Le Pentagone insiste sur le fait que le réseau de données spatiales impliquera finalement plusieurs fournisseurs, mais n’a pas encore expliqué publiquement comment cette transition se produira. Pendant ce temps, les entreprises de satellites sont confrontées à des opportunités dans des projets tels que les communications tactiques par satellite protégées-globales (PTS-G), le programme « GPS résilient » (RG-XX), la constellation étendue de la couche de suivi et le système de suivi des missiles en orbite terrestre moyenne.
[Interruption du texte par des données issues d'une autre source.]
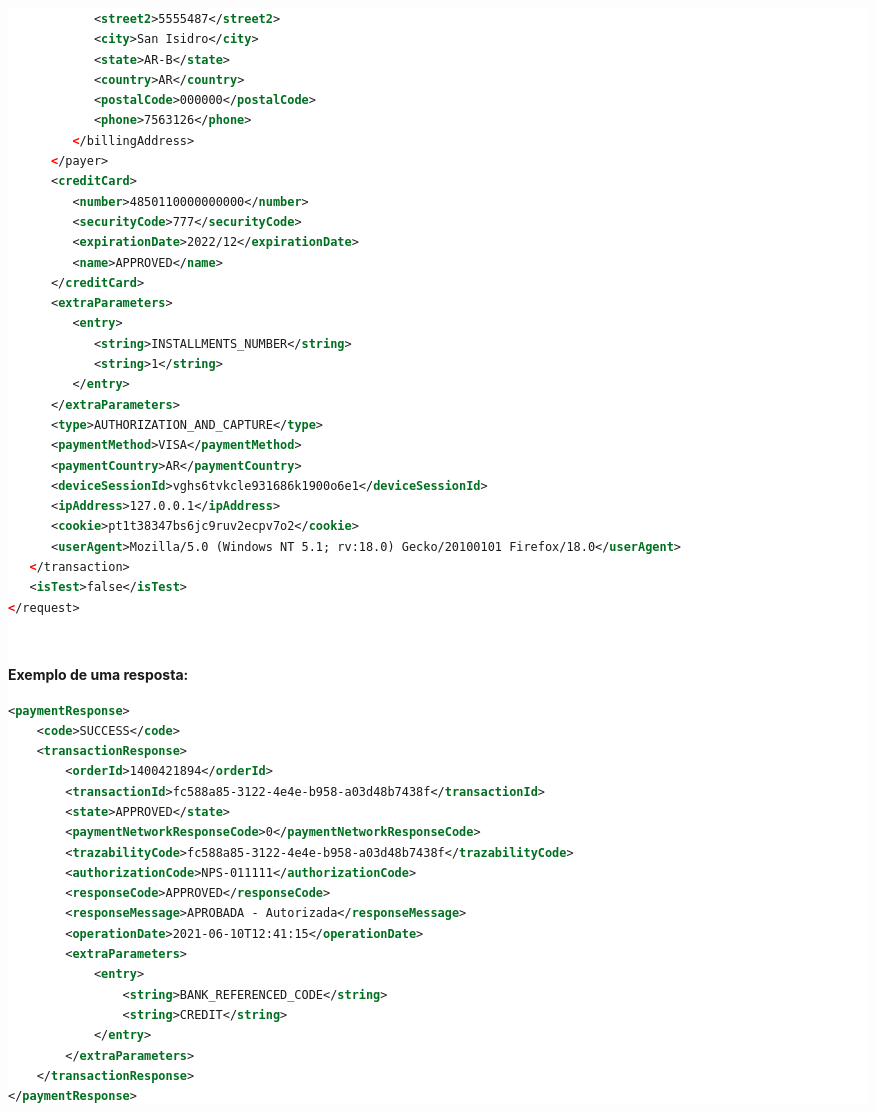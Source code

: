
 ```XML
            <street2>5555487</street2>
            <city>San Isidro</city>
            <state>AR-B</state>
            <country>AR</country>
            <postalCode>000000</postalCode>
            <phone>7563126</phone>
         </billingAddress>
      </payer>
      <creditCard>
         <number>4850110000000000</number>
         <securityCode>777</securityCode>
         <expirationDate>2022/12</expirationDate>
         <name>APPROVED</name>
      </creditCard>
      <extraParameters>
         <entry>
            <string>INSTALLMENTS_NUMBER</string>
            <string>1</string>
         </entry>
      </extraParameters>
      <type>AUTHORIZATION_AND_CAPTURE</type>
      <paymentMethod>VISA</paymentMethod>
      <paymentCountry>AR</paymentCountry>
      <deviceSessionId>vghs6tvkcle931686k1900o6e1</deviceSessionId>
      <ipAddress>127.0.0.1</ipAddress>
      <cookie>pt1t38347bs6jc9ruv2ecpv7o2</cookie>
      <userAgent>Mozilla/5.0 (Windows NT 5.1; rv:18.0) Gecko/20100101 Firefox/18.0</userAgent>
   </transaction>
   <isTest>false</isTest>
</request>

```
<br>

**Exemplo de uma resposta:**
```XML
<paymentResponse>
    <code>SUCCESS</code>
    <transactionResponse>
        <orderId>1400421894</orderId>
        <transactionId>fc588a85-3122-4e4e-b958-a03d48b7438f</transactionId>
        <state>APPROVED</state>
        <paymentNetworkResponseCode>0</paymentNetworkResponseCode>
        <trazabilityCode>fc588a85-3122-4e4e-b958-a03d48b7438f</trazabilityCode>
        <authorizationCode>NPS-011111</authorizationCode>
        <responseCode>APPROVED</responseCode>
        <responseMessage>APROBADA - Autorizada</responseMessage>
        <operationDate>2021-06-10T12:41:15</operationDate>
        <extraParameters>
            <entry>
                <string>BANK_REFERENCED_CODE</string>
                <string>CREDIT</string>
            </entry>
        </extraParameters>
    </transactionResponse>
</paymentResponse>
```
La nouvelle couche de surveillance AMTI devrait également inclure d’autres fournisseurs à mesure qu’elle se développe. L’introduction en bourse de SpaceX le 12 juin, qui a levé 75 milliards de dollars pour une valorisation de plus de 2 000 milliards de dollars, a intensifié le débat sur les flux de capitaux. Charles Beames, président de la SmallSat Alliance, a souligné que l’histoire montre que la dépendance excessive à l’égard d’un seul fournisseur comporte des risques et que l’époque actuelle nécessite plus d’une entreprise capable de produire à grande échelle et de livrer en orbite à grande échelle. La position dominante de SpaceX sur le marché de la défense a attiré l’attention du Congrès, et les années à venir pourraient déterminer si son avantage manufacturier renforce le domaine spatial militaire ou rend difficile pour d’autres concurrents de suivre le rythme.